Me di cuenta de que mi hija y yo somos hijos de la única Mente, Dios. En lugar de pensar que yo sabía lo que era correcto y ella necesitaba aprender de mí, su padre, pude apreciar su habilidad para escuchar y obedecer las instrucciones de Dios. Esto, no obstante, no infringía mi autoridad paternal, sino que la fortalecía al ponernos a ambos bajo la autoridad de Dios, nuestro Padre divino. Decidí escuchar más a Dios, y menos a mí mismo, para saber qué necesitábamos hacer.
Recordé que la Sra. Eddy había descrito Mente en su libro Ciencia y Salud. Una frase en particular fue importante para mí: “la Deidad, que delinea pero que no es delineada”.Ciencia y Salud, pág. 591. Percibí que yo podía depender de Dios para delinear correctamente los actos de mi hija. Yo necesitaba resistir la tentación de meterme y tratar de hacer el trabajo que le corresponde a El.

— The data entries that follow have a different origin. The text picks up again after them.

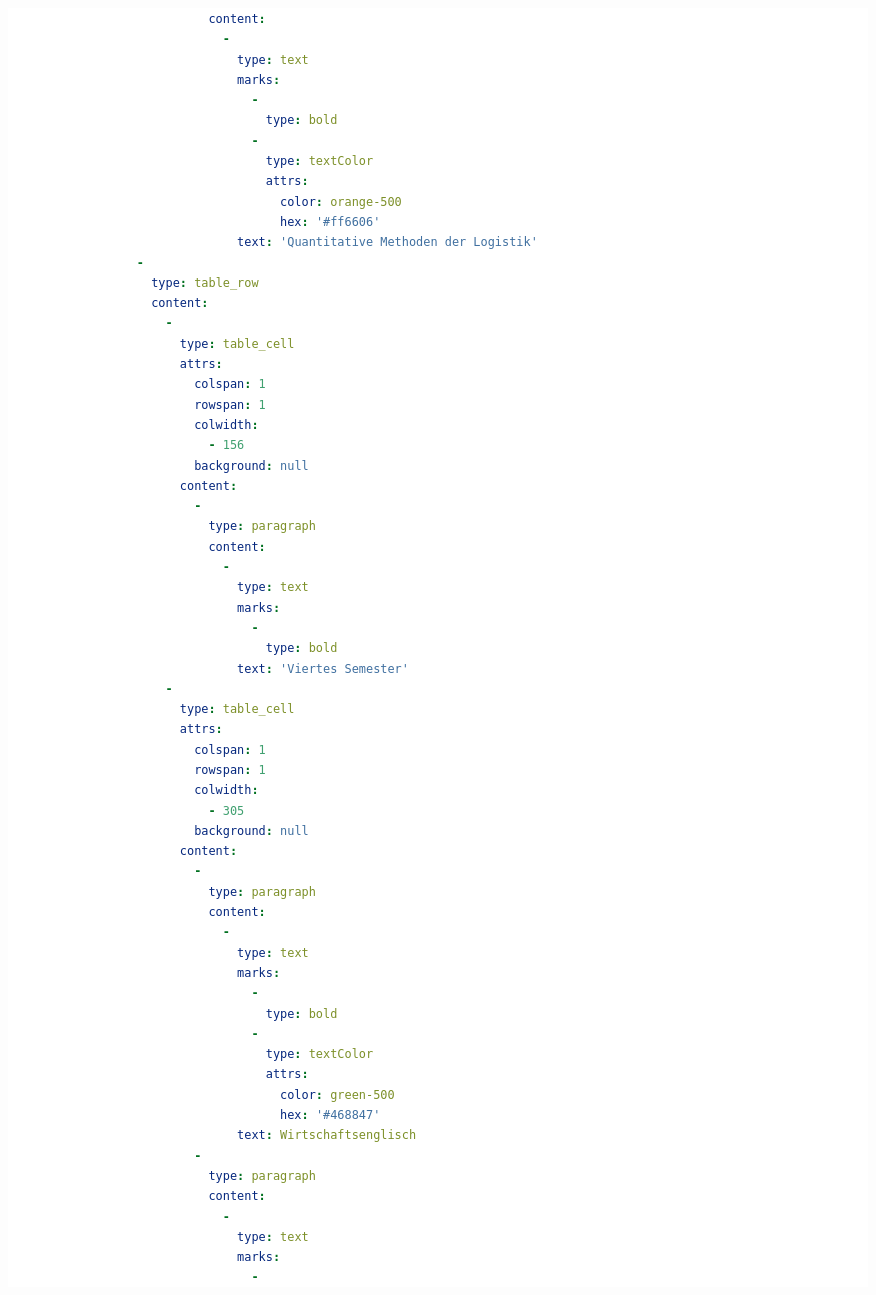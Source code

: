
 ```yaml
                            content:
                              -
                                type: text
                                marks:
                                  -
                                    type: bold
                                  -
                                    type: textColor
                                    attrs:
                                      color: orange-500
                                      hex: '#ff6606'
                                text: 'Quantitative Methoden der Logistik'
                  -
                    type: table_row
                    content:
                      -
                        type: table_cell
                        attrs:
                          colspan: 1
                          rowspan: 1
                          colwidth:
                            - 156
                          background: null
                        content:
                          -
                            type: paragraph
                            content:
                              -
                                type: text
                                marks:
                                  -
                                    type: bold
                                text: 'Viertes Semester'
                      -
                        type: table_cell
                        attrs:
                          colspan: 1
                          rowspan: 1
                          colwidth:
                            - 305
                          background: null
                        content:
                          -
                            type: paragraph
                            content:
                              -
                                type: text
                                marks:
                                  -
                                    type: bold
                                  -
                                    type: textColor
                                    attrs:
                                      color: green-500
                                      hex: '#468847'
                                text: Wirtschaftsenglisch
                          -
                            type: paragraph
                            content:
                              -
                                type: text
                                marks:
                                  -
```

Al intentar obstinadamente que mi hija hiciera las cosas a mi manera, yo había errado. Podía apoyarme confiadamente en la Mente que lo sabe todo para que la guiara y la inspirara amablemente a hacer lo que era correcto. Y podía poner a un lado mi obstinación y confiar a Dios el resultado.
Puse todo el incidente de los frijoles y la galletita en las manos de Dios. No tenía que sentirme personalmente responsable de los hábitos alimenticios de mi hija. Recurriendo a la oración, al Padre Nuestro que nos dio Jesús, oré: “Hágase tu voluntad”. Mateo 6:10. Me tranquilicé.

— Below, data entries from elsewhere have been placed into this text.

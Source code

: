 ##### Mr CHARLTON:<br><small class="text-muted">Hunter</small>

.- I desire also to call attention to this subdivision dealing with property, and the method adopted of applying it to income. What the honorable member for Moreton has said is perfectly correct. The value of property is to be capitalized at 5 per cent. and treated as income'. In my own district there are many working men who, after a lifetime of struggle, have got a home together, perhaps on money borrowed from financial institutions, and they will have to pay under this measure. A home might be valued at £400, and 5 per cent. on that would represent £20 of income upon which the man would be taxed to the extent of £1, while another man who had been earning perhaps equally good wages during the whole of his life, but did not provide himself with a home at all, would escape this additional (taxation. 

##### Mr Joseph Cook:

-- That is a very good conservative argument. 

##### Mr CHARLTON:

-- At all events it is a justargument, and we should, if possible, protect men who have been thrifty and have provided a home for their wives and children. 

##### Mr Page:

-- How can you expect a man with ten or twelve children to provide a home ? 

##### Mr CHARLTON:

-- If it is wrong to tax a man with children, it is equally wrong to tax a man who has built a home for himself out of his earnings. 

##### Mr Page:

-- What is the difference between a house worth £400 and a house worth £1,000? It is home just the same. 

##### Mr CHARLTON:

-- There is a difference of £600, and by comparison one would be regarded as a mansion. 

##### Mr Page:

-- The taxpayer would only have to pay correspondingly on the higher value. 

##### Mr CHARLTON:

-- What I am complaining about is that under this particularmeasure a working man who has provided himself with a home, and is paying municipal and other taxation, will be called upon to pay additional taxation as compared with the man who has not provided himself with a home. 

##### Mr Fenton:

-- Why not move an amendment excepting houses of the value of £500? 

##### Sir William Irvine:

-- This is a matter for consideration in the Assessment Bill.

Absorto en la oración, no había notado que mi hija había entrado en la habitación. De pie a mi lado, todavía llorando, estaba pidiendo algo: “Dame los frijoles, por favor”. Yo no estaba seguro si estaba escuchando bien. Entonces le di un poco de frijoles. Sonriendo y moviendo la cabeza en señal de aprobación, dejó de llorar y los comió como si fueran helado.
Toda la desdicha y el resentimiento habían desaparecido. Ella estaba encantada de que se le hubiera dado la oportunidad de terminar su comida. Con esta curación, desapareció toda la serie de episodios similares.
Yo estaba muy feliz de darle una galletita. Y he aprendido mi lección de que obedecer a Dios es lo correcto para todos.